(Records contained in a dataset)
◆ ◆ ◆ ◆ ◆ ◆ ◆

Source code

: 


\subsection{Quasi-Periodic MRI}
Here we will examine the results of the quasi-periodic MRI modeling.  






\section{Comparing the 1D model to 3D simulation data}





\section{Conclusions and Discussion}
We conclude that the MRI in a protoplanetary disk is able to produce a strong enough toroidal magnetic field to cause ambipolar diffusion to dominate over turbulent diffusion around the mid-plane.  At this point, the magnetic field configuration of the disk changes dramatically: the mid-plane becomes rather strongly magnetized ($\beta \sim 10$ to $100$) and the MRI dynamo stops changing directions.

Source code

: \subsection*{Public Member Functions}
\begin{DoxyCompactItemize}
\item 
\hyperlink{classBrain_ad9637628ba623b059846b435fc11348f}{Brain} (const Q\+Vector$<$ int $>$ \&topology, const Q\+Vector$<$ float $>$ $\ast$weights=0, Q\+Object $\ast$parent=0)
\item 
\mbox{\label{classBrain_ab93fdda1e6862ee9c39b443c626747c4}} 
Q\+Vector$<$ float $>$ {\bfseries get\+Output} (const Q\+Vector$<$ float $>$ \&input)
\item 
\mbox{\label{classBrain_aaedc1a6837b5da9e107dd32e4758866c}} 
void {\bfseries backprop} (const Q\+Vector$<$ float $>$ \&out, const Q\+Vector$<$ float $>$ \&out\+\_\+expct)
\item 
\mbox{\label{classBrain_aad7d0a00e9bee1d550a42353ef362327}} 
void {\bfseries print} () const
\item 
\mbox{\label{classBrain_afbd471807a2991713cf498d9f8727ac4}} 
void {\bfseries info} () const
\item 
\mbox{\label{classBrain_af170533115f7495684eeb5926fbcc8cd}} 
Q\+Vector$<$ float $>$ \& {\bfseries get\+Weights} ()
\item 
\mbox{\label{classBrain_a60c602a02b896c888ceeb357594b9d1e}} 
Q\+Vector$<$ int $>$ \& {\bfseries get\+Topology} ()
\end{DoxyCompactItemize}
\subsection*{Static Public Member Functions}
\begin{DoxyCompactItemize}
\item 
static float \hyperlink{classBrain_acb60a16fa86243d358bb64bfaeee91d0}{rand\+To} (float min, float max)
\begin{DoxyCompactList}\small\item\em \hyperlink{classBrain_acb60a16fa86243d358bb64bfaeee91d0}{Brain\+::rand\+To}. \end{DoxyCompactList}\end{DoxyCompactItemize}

◆ ◆ ◆ ◆ ◆ ◆ ◆

* _Exercise brief_: Retype the entries shown above. Keep every word exactly as it is.

* _Solution below_:
Source code

: 


\subsection{Quasi-Periodic MRI}
Here we will examine the results of the quasi-periodic MRI modeling.  






\section{Comparing the 1D model to 3D simulation data}





\section{Conclusions and Discussion}
We conclude that the MRI in a protoplanetary disk is able to produce a strong enough toroidal magnetic field to cause ambipolar diffusion to dominate over turbulent diffusion around the mid-plane.  At this point, the magnetic field configuration of the disk changes dramatically: the mid-plane becomes rather strongly magnetized ($\beta \sim 10$ to $100$) and the MRI dynamo stops changing directions.

Source code

: \subsection*{Public Member Functions}
\begin{DoxyCompactItemize}
\item 
\hyperlink{classBrain_ad9637628ba623b059846b435fc11348f}{Brain} (const Q\+Vector$<$ int $>$ \&topology, const Q\+Vector$<$ float $>$ $\ast$weights=0, Q\+Object $\ast$parent=0)
\item 
\mbox{\label{classBrain_ab93fdda1e6862ee9c39b443c626747c4}} 
Q\+Vector$<$ float $>$ {\bfseries get\+Output} (const Q\+Vector$<$ float $>$ \&input)
\item 
\mbox{\label{classBrain_aaedc1a6837b5da9e107dd32e4758866c}} 
void {\bfseries backprop} (const Q\+Vector$<$ float $>$ \&out, const Q\+Vector$<$ float $>$ \&out\+\_\+expct)
\item 
\mbox{\label{classBrain_aad7d0a00e9bee1d550a42353ef362327}} 
void {\bfseries print} () const
\item 
\mbox{\label{classBrain_afbd471807a2991713cf498d9f8727ac4}} 
void {\bfseries info} () const
\item 
\mbox{\label{classBrain_af170533115f7495684eeb5926fbcc8cd}} 
Q\+Vector$<$ float $>$ \& {\bfseries get\+Weights} ()
\item 
\mbox{\label{classBrain_a60c602a02b896c888ceeb357594b9d1e}} 
Q\+Vector$<$ int $>$ \& {\bfseries get\+Topology} ()
\end{DoxyCompactItemize}
\subsection*{Static Public Member Functions}
\begin{DoxyCompactItemize}
\item 
static float \hyperlink{classBrain_acb60a16fa86243d358bb64bfaeee91d0}{rand\+To} (float min, float max)
\begin{DoxyCompactList}\small\item\em \hyperlink{classBrain_acb60a16fa86243d358bb64bfaeee91d0}{Brain\+::rand\+To}. \end{DoxyCompactList}\end{DoxyCompactItemize}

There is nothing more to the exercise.